Вторая глава озаглавлена: «В старом Мадриде». Здесь ди Сорно, закутавшись в плащ, дабы скрыть свой титул, «…бродит, грустный и безучастный, в суетливой толпе». Но Гвендолен — гордая Гвендолен с балкона — «…приметила его бледный и все же прекрасный лик». Назавтра, во время боя быков, она «…бросила на арену свой букет и, обернувшись к ди Сорно (совсем ей незнакомому, заметьте!)… глянула на него с повелительной улыбкой». «В тот же миг он, не раздумывая, кинулся вниз, туда, где метались быки и сверкали клинки тореро, а минуту спустя уже стоял перед ней и с низким поклоном протягивал ей спасенные цветы». «О, прекрасный сеньор! — сказала она. — Вряд ли эти бедные цветы стоили таких хлопот». Весьма мудрое замечание.

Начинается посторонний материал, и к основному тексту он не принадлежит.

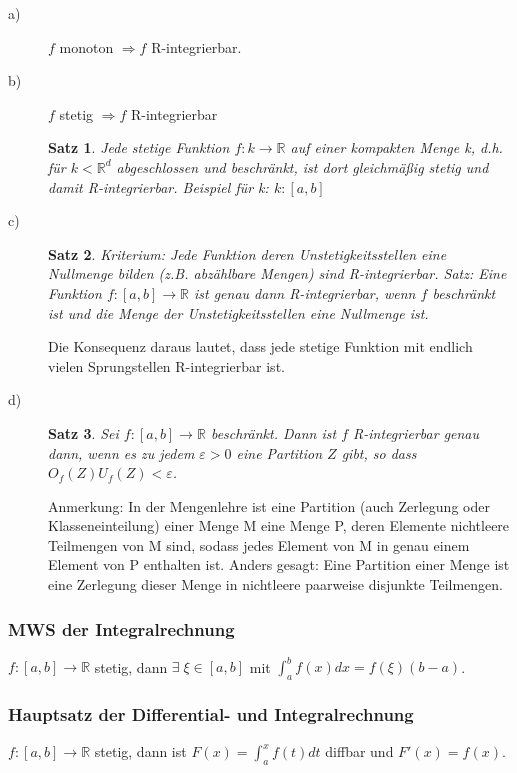 \documentclass[12pt,a4paper]{report}%
\let\harvardleftorig\harvardleft
\newtheorem{satz}{Satz}[section]
\numberwithin{equation}{section}
\newcommand{\R}{\mathbb{R}} %
\newcommand\citeVgl
{\def\harvardleft{(Vgl.\ \global\let\harvardleft\harvardleftorig}%
 \cite
}
\numberwithin{equation}{subsection}
\begin{document}
\begin{description}
\item[a)]
$f$ monoton $\Rightarrow f$ R-integrierbar.
\item[b)]
$f$ stetig $\Rightarrow f$ R-integrierbar
\begin{satz}
\glqq Jede stetige Funktion $f:k \rightarrow \R$ auf einer kompakten Menge k, d.h. für $k<\R^d$ abgeschlossen und beschränkt, ist dort gleichmäßig stetig und damit R-integrierbar.\grqq \cite{HM12}
Beispiel für k: $k:[a,b]$
\end{satz}
\item[c)]
\begin{satz}
Kriterium: Jede Funktion deren Unstetigkeitsstellen eine Nullmenge bilden (z.B. abzählbare Mengen) sind R-integrierbar.
\glqq Satz: Eine Funktion $f:[a,b]\rightarrow \R$ ist genau dann R-integrierbar, wenn $f$ beschränkt ist und die Menge der Unstetigkeitsstellen eine Nullmenge ist. 
\grqq \cite{HM12}
\end{satz}
Die Konsequenz daraus lautet, dass jede stetige Funktion mit endlich vielen Sprungstellen R-integrierbar ist. \citeVgl{HM12}
\item[d)]
\begin{satz}
\glqq Sei $f:[a,b] \rightarrow \R$ beschränkt. Dann ist $f$ R-integrierbar genau dann, wenn es zu jedem $\varepsilon > 0$ eine Partition $Z$ gibt, 
so dass
$O_f(Z)  U_f(Z) < \varepsilon$. \grqq \cite{HM12}
\end{satz}
Anmerkung: \glqq In der Mengenlehre ist eine Partition (auch Zerlegung oder Klasseneinteilung) einer Menge M eine Menge P, deren Elemente nichtleere Teilmengen von M sind, sodass jedes Element von M in genau einem Element von P enthalten ist. Anders gesagt: Eine Partition einer Menge ist eine Zerlegung dieser Menge in nichtleere paarweise disjunkte Teilmengen.\grqq  \cite{wiki}

\end{description}

\subsubsection{MWS der Integralrechnung}
$f:[a,b]\rightarrow\R$ stetig, dann $\exists \; \xi \in[a,b]$ mit $\int_a^b f(x)dx = f(\xi)(b-a)$.

\subsubsection{Hauptsatz der Differential- und Integralrechnung}
$f:[a,b]\rightarrow\R$ stetig, dann ist $F(x) = \int_a^x f(t)dt$ diffbar und $F'(x) = f(x)$.
\end{document}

И тут я вдруг отложил рукопись.

Мое сердце исполнилось жалости к Ефимии. Вот о ком она мечтала! О человеке редкой силы, с горящим взором, о человеке, который ради возлюбленной может расшвырять быков, кинуться на арену и единым духом взлететь обратно. И вот сижу я — грустная реальность, тщедушный писака в комнатных туфлях, до смерти боящийся всякой скотины.

Бедная моя Ефимия! Мы так долго высмеивали и преследовали новый тип женщины и так в этом преуспели, что боюсь, наши жены очень скоро разочаровываются в нас, бедняжки. И пусть даже они сами себя обманывают, им от этого не легче. Они мечтают о каких-то чудищах бескорыстия и верности, о рослых светлокудрых Донованах и темноволосых Странствующих рыцарях, почитающих своих дам, как святыню. И тут приходит всякий сброд, вроде нас, грешных, которые сквернословят за завтраком, вытирают перья о рукава сюртуков, пахнут табаком, дрожат перед издателями и отдают на прочтение всему свету сокровенное содержимое их картонок. А ведь они — за редким исключением — так берегут свое богатство! Они по-прежнему тайно цепляются за мечты, которые мы у них отняли, и с таким тактом стараются сохранить хоть что-то из прежних надежд и хоть чего-нибудь добиться от нас. Лишь в редких случаях — как, например, в истории с раздавленной шляпкой — они срываются на крик. Впрочем, даже тогда…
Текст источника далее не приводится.